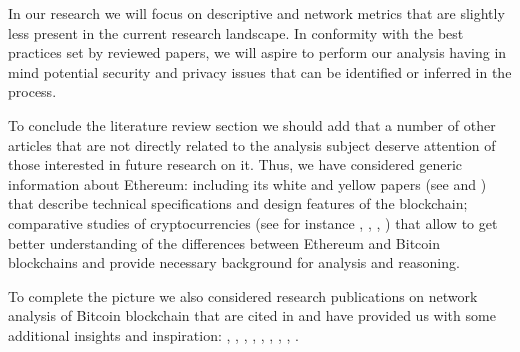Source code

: In our research we will focus on descriptive and network metrics that are slightly less present in the current research landscape.
In conformity with the best practices set by reviewed papers, we will aspire to perform our analysis having in mind potential security and privacy issues that can be identified or inferred in the process.

To conclude the literature review section we should add that a number of other articles that are not directly related to the analysis subject deserve attention of those interested in future research on it. 
Thus, we have considered generic information about Ethereum: 
including its white and yellow papers (see \cite{buterin2014next} and \cite{wood2014Ethereum}) that describe technical specifications and design features of the blockchain; 
comparative studies of cryptocurrencies (see for instance \cite{maesa2018blockchain}, 
\cite{rudlang2017comparative}, 
\cite{sapuric2017distributed}, 
\cite{anderson2016new}) that allow to get better understanding of the differences between Ethereum and Bitcoin blockchains and provide necessary background for analysis and reasoning.

To complete the picture we also considered research publications on network analysis of Bitcoin blockchain that are cited in \cite{lischke2016analyzing} and have provided us with some additional insights and inspiration: 
\cite{reid2013analysis}, 
\cite{baumann2014exploring}, 
\cite{drainville2012analysis}, 
\cite{ober2013structure}, 
\cite{meiklejohn2013fistful}, 
\cite{spagnuolo2014bitiodine}, 
\cite{androulaki2013evaluating}, 
\cite{kaminsky2011black}, 
\cite{ortega2013bitcoin}.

..........

Once you have located every line with the word "papers" in the material above, list those lines.

In conformity with the best practices set by reviewed papers, we will aspire to perform our analysis having in mind potential security and privacy issues that can be identified or inferred in the process.
including its white and yellow papers (see \cite{buterin2014next} and \cite{wood2014Ethereum}) that describe technical specifications and design features of the blockchain; 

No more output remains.